Problem statement:
Whenever a line contains the string "mathbb", copy it out of the entries.

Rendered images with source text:
* * * * *
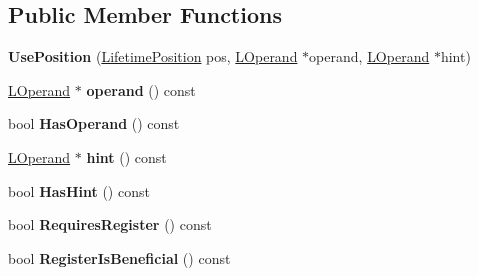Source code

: \subsection*{Public Member Functions}
\begin{DoxyCompactItemize}
\item 
\hypertarget{classv8_1_1internal_1_1_use_position_af3d4a5a3dcf445235f9e1854f02ca8cc}{}{\bfseries Use\+Position} (\hyperlink{classv8_1_1internal_1_1_lifetime_position}{Lifetime\+Position} pos, \hyperlink{classv8_1_1internal_1_1_l_operand}{L\+Operand} $\ast$operand, \hyperlink{classv8_1_1internal_1_1_l_operand}{L\+Operand} $\ast$hint)\label{classv8_1_1internal_1_1_use_position_af3d4a5a3dcf445235f9e1854f02ca8cc}

\item 
\hypertarget{classv8_1_1internal_1_1_use_position_a0190d80a08f786552122d126defa46e2}{}\hyperlink{classv8_1_1internal_1_1_l_operand}{L\+Operand} $\ast$ {\bfseries operand} () const \label{classv8_1_1internal_1_1_use_position_a0190d80a08f786552122d126defa46e2}

\item 
\hypertarget{classv8_1_1internal_1_1_use_position_a59dcf5faa98834b835d9ea27f7be61de}{}bool {\bfseries Has\+Operand} () const \label{classv8_1_1internal_1_1_use_position_a59dcf5faa98834b835d9ea27f7be61de}

\item 
\hypertarget{classv8_1_1internal_1_1_use_position_aa52bbe57f7c73b31a0915235d8598401}{}\hyperlink{classv8_1_1internal_1_1_l_operand}{L\+Operand} $\ast$ {\bfseries hint} () const \label{classv8_1_1internal_1_1_use_position_aa52bbe57f7c73b31a0915235d8598401}

\item 
\hypertarget{classv8_1_1internal_1_1_use_position_a43b0fcf35ca6c64e66f58d3dc742cd02}{}bool {\bfseries Has\+Hint} () const \label{classv8_1_1internal_1_1_use_position_a43b0fcf35ca6c64e66f58d3dc742cd02}

\item 
\hypertarget{classv8_1_1internal_1_1_use_position_a725000aed2d14de75acfab72ef8ea0c4}{}bool {\bfseries Requires\+Register} () const \label{classv8_1_1internal_1_1_use_position_a725000aed2d14de75acfab72ef8ea0c4}

\item 
\hypertarget{classv8_1_1internal_1_1_use_position_afe6202b7a7aedcac72cbab18d34ae1c6}{}bool {\bfseries Register\+Is\+Beneficial} () const \label{classv8_1_1internal_1_1_use_position_afe6202b7a7aedcac72cbab18d34ae1c6}


\end{DoxyCompactItemize}
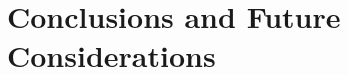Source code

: \documentclass[conference]{IEEEtran}
\begin{document}

\fi

\section{Conclusions and Future Considerations}
\label{conclusion}
\end{document}
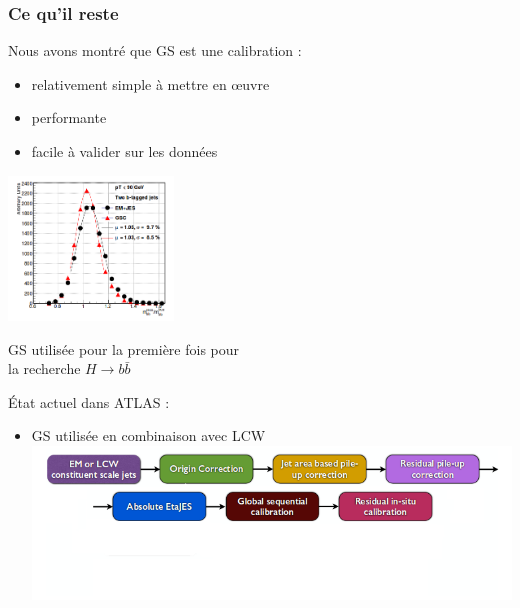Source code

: \begin{frame}
\frametitle{Ce qu'il reste}
\begin{maliste}
\item Nous avons montr\'e que GS est une calibration : 
\begin{itemize}
\item relativement simple \`a mettre en \oe uvre
\item performante 
\item facile à valider sur les donn\'ees
\end{itemize}
\hspace*{7cm}
\includegraphics[width=0.33\textwidth]{Figures/JES/HbbPlotMbbVsMbbtrue.png}
\vspace*{-3.cm}
\vspace*{0.5cm}
\item GS utilis\'ee pour la premi\`ere fois pour \\la recherche $H\rightarrow b\bar{b}$
\vspace*{0.5cm}
\item \'Etat actuel dans ATLAS :
\vspace*{0.3cm}
\begin{itemize}
\item GS utilis\'ee en combinaison avec LCW
\hspace*{-0.8cm}
\includegraphics[width=1\textwidth]{Figures/JES/CurrentATLASJetCalib_modified.png}
\end{itemize}
\end{maliste}
\end{frame}

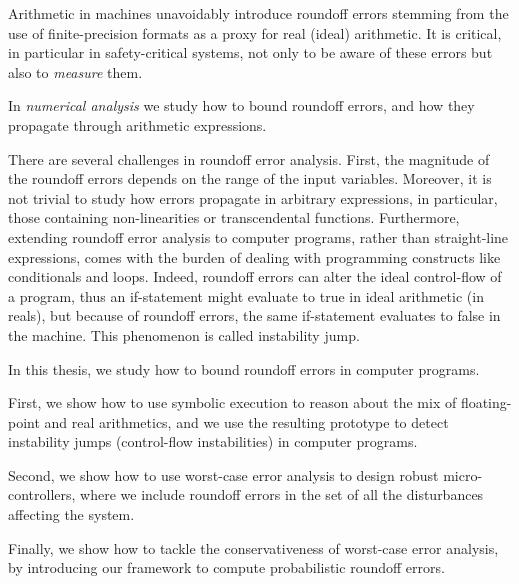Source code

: %
Arithmetic in machines unavoidably introduce roundoff errors stemming from the use of finite-precision formats as a proxy for real (ideal) arithmetic. 
%
It is critical, in particular in safety-critical systems, not only to be aware of these errors but also to \emph{measure} them.
%

In \emph{numerical analysis} we study how to bound roundoff errors, and how they propagate through arithmetic expressions.
%

There are several challenges in roundoff error analysis. 
%
First, the magnitude of the roundoff errors depends on the range of the input variables. 
%
Moreover, it is not trivial to study how errors propagate in arbitrary expressions, in particular, those containing non-linearities or transcendental functions.
%
Furthermore, extending roundoff error analysis to computer programs, rather than straight-line expressions, comes with the burden of dealing with programming constructs like conditionals and loops. 
%
Indeed, roundoff errors can alter the ideal control-flow of a program, thus an if-statement might evaluate to true in ideal arithmetic (in reals), but because of roundoff errors, the same if-statement evaluates to false in the machine. 
%
This phenomenon is called instability jump.
%
%
%
%
%

In this thesis, we study how to bound roundoff errors in computer programs.

First, we show how to use symbolic execution to reason about the mix of floating-point and real arithmetics, and we use the resulting prototype to detect instability jumps (control-flow instabilities) in computer programs.
%

Second, we show how to use worst-case error analysis to design robust micro-controllers, where we include roundoff errors in the set of all the disturbances affecting the system.
%

Finally, we show how to tackle the conservativeness of worst-case error analysis, by introducing our framework to compute probabilistic roundoff errors.
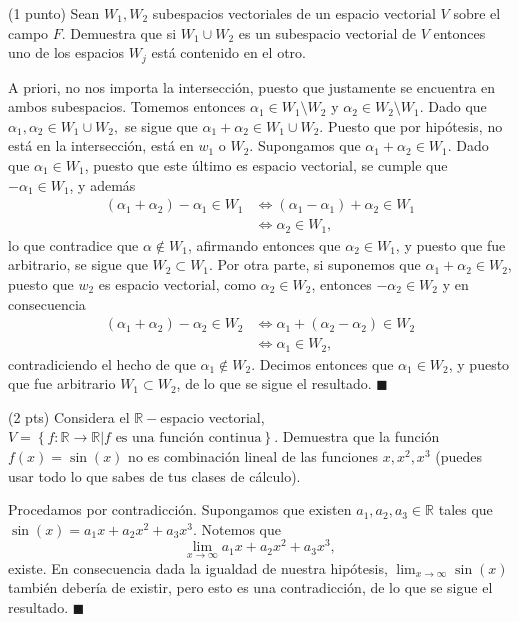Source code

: \documentclass[11pt]{scrartcl}
\begin{document}
\newpage
\begin{mdframed}[style=mdpurplebox, frametitle={Ejercicio 4, Tarea 05, Álgebra Lineal I}]
    (1 punto) Sean $W_1,W_2$ subespacios vectoriales de un espacio vectorial $V$ sobre el campo $F$. Demuestra que si $W_1\cup W_2$ es un subespacio vectorial de $V$
    entonces uno de los espacios $W_j$ está contenido en el otro.
\end{mdframed}

\begin{Sol}
    A priori, no nos importa la intersección, puesto que justamente se encuentra en ambos subespacios. Tomemos entonces $\alpha_1 \in W_1\setminus W_2$ y $\alpha_2 \in W_2\setminus W_1$. Dado que $\alpha_1,\alpha_2 \in W_1\cup W_2,$
    se sigue que $\alpha_1+\alpha_2\in W_1\cup W_2$. Puesto que por hipótesis, no está en la intersección, está en $w_1$ o $W_2$. Supongamos que $\alpha_1+\alpha_2 \in W_1$. Dado que $\alpha_1 \in W_1$, puesto que este último es espacio vectorial, se cumple que $-\alpha_1 \in W_1$,
    y además
\begin{align*}
    (\alpha_1+\alpha_2)-\alpha_1 \in W_1 &\iff (\alpha_1-\alpha_1)+\alpha_2 \in W_1 \\
     &\iff \alpha_2 \in W_1,
\end{align*}
    lo que contradice que $\alpha \notin W_1$, afirmando entonces que $\alpha_2 \in W_1$, y puesto que fue arbitrario, se sigue que $W_2\subset W_1$.
    Por otra parte, si suponemos que $\alpha_1+\alpha_2 \in W_2$, puesto que $w_2$ es espacio vectorial, como $\alpha_2 \in W_2$, entonces $-\alpha_2 \in W_2$ y en consecuencia
\begin{align*}
    (\alpha_1+\alpha_2)-\alpha_2 \in W_2 &\iff \alpha_1+(\alpha_2-\alpha_2) \in W_2 \\
     &\iff \alpha_1 \in W_2,    
\end{align*}
    contradiciendo el hecho de que $\alpha_1 \notin W_2$. Decimos entonces que $\alpha_1 \in W_2$, y puesto que fue arbitrario $W_1 \subset W_2$, de lo que se sigue el resultado. $\blacksquare$
\end{Sol}

\begin{mdframed}[style=mdpurplebox, frametitle={Ejercicio 5, Tarea 05, Álgebra Lineal I}]
    (2 pts) Considera el $\mathbb{R}-$espacio vectorial, $V=\left\{f:\mathbb{R}\rightarrow\mathbb{R}|f \text{ es una función continua}\right\}$. Demuestra que la
    función $f(x)=\sin(x)$ no es combinación lineal de las funciones $x,x^2,x^3$ (puedes usar todo lo que sabes de tus clases de cálculo).
\end{mdframed}

\begin{Sol}
    Procedamos por contradicción. Supongamos que existen $a_1,a_2,a_3 \in \mathbb{R}$ tales que
    $\sin(x)=a_1x+a_2x^2+a_3x^3$. Notemos que
    \[
    \lim_{x\rightarrow \infty}a_1x+a_2x^2+a_3x^3,
    \]
    existe. En consecuencia dada la igualdad de nuestra hipótesis, $\lim_{x\rightarrow\infty}\sin(x)$ también debería de existir, pero esto es una contradicción, de lo que se sigue el resultado. $\blacksquare$
\end{Sol}
\end{document}
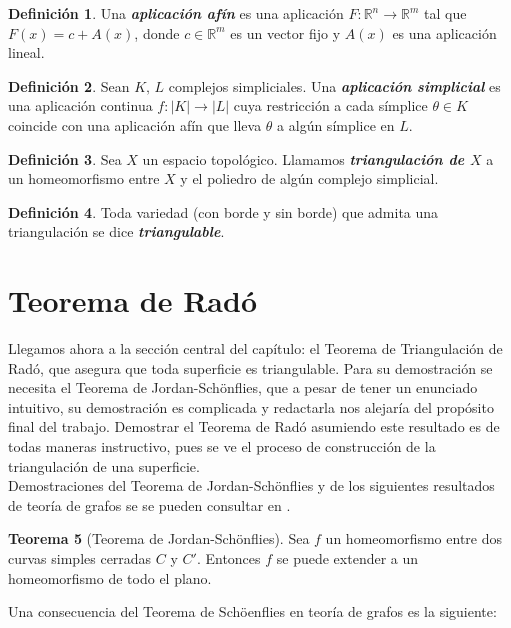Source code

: \documentclass[10pt]{report}
\newcommand{\R}{\mathbb{R}}
\newcommand{\enfatiza}[1]{\textbf{\textit{#1}}}
\theoremstyle{definition}
\newtheorem{defin}{Definición}[section]
\newtheorem{tma}[defin]{Teorema}
\begin{document}
\begin{defin}
Una \enfatiza{aplicación afín} es una aplicación $F:\R^n \to \R^m$ tal que $F(x)=c+A(x)$, donde $c\in \R^m$ es un vector fijo y $A(x)$ es una aplicación lineal.
\end{defin}
\begin{defin}
Sean $K, \, L$ complejos simpliciales. Una \enfatiza{aplicación simplicial} es una aplicación continua $f:|K|\to |L|$ cuya restricción a cada símplice $\theta \in K$ coincide con una aplicación afín que lleva $\theta$ a algún símplice en $L$.
\end{defin}
\begin{defin}%
Sea $X$ un espacio topológico. Llamamos \enfatiza{triangulación de $X$} a un homeomorfismo entre $X$ y el poliedro de algún complejo simplicial.
\end{defin}

\begin{defin}%
Toda variedad (con borde y sin borde) que admita una triangulación se dice \enfatiza{triangulable}.
\end{defin}



\section{Teorema de Radó}
Llegamos ahora a la sección central del capítulo: el Teorema de Triangulación de Radó, que asegura que toda superficie es triangulable. Para su demostración se necesita el Teorema de Jordan-Schönflies, que a pesar de tener un enunciado intuitivo, su demostración es complicada y redactarla nos alejaría del propósito final del trabajo. Demostrar el Teorema de Radó asumiendo este resultado es de todas maneras instructivo, pues se ve el proceso de construcción de la triangulación de una superficie.\\

Demostraciones del Teorema de Jordan-Schönflies y de los siguientes resultados de teoría de grafos se se pueden consultar en \cite{thomassen}.

\begin{tma}[Teorema de Jordan-Schönflies]
Sea $f$ un homeomorfismo entre dos curvas simples cerradas $C$ y $C'$. Entonces $f$ se puede extender a un homeomorfismo de todo el plano.
\end{tma}

Una consecuencia del Teorema de Schöenflies en teoría de grafos es la siguiente:
\end{document}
* * * * *
Exercise solution:
    (2 pts) Considera el $\mathbb{R}-$espacio vectorial, $V=\left\{f:\mathbb{R}\rightarrow\mathbb{R}|f \text{ es una función continua}\right\}$. Demuestra que la
    Procedamos por contradicción. Supongamos que existen $a_1,a_2,a_3 \in \mathbb{R}$ tales que
\newcommand{\R}{\mathbb{R}}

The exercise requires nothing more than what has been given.